If PCID can't be used; then you could separate everything into "sensitive kernel data" and "not sensitive kernel data" and leave all of the "not sensitive kernel data" mapped in all address spaces all the time to minimise the overhead. For a monolithic kernel (especially a pre-existing monolithic kernel) it'd be almost impossible to separate "sensitive" and "not sensitive" (because there's all kinds of drivers, etc to worry about) and it'd be easy to overlook something; so you'd mostly want a tiny stub where almost everything is treated as "sensitive" to avoid the headaches. For a micro-kernel it wouldn't be too hard to distinguish between "sensitive" and "not sensitive", and it'd be possible to create a micro-kernel where everything is "not sensitive", simple because there's very little in the kernel to begin with. The performance of a micro-kernel would be much less effected or not effected at all; closing the performance gap between micro-kernel and monolithic, and potentially making micro-kernels faster than monolithic kernels.
Note: For this case, especially for monolithic kernels, if you're paying for the TLB trashing anyway then it wouldn't take much more to have fully separated virtual address spaces, so that both user-space and kernel-space can be larger (e.g. on a 32-bit CPU, let user-space have almost 4 GiB of space and let kernel have a separate 4 GiB of space).If PCID can be used (which excludes 32-bit OSs); then the overhead of making kernel pages inaccessible is significantly less.

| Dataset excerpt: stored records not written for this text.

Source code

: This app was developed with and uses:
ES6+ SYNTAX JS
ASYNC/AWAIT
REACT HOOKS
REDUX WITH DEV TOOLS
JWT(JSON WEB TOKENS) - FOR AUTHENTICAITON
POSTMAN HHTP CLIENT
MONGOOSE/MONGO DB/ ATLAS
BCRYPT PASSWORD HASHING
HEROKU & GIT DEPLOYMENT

In this case, if nothing in the kernel is "sensitive" you can do nothing, and if anything in the kernel is "sensitive" you'd probably just use PCID to protect everything (including the "not sensitive" data). In practice this probably means that monolithic kernels and some micro-kernels are effected; but "100% not sensitive micro-kernel" wouldn't be effected.
In other words; it reduces the performance gap between some micro-kernel and monolithic kernels, but not all micro-kernels, and probably not enough to make some micro-kernels faster than monolithic kernels.
The other thing I'd want to mention is that for all approaches and all kernel types (but excluding "kernel given completely separate virtual address space so that both user-space and kernel-space can be larger"), the kernel could distinguish between "more trusted" processes and "less trusted" processes and leave the kernel mapped (and avoid PTI overhead) when "more trusted" processes are running. In practice this means that if the OS supports (e.g.) digitally signed executables (and is therefore able to associate different amounts of trust depending on the existence of a signature and depending on who the signer was) then it may perform far better than an OS that doesn't. This makes me think that various open source groups that shun things like signatures (e.g. GNU) may end up penalised on a lot of OSs (possibly including future versions of Linux).
Cheers,
Brendan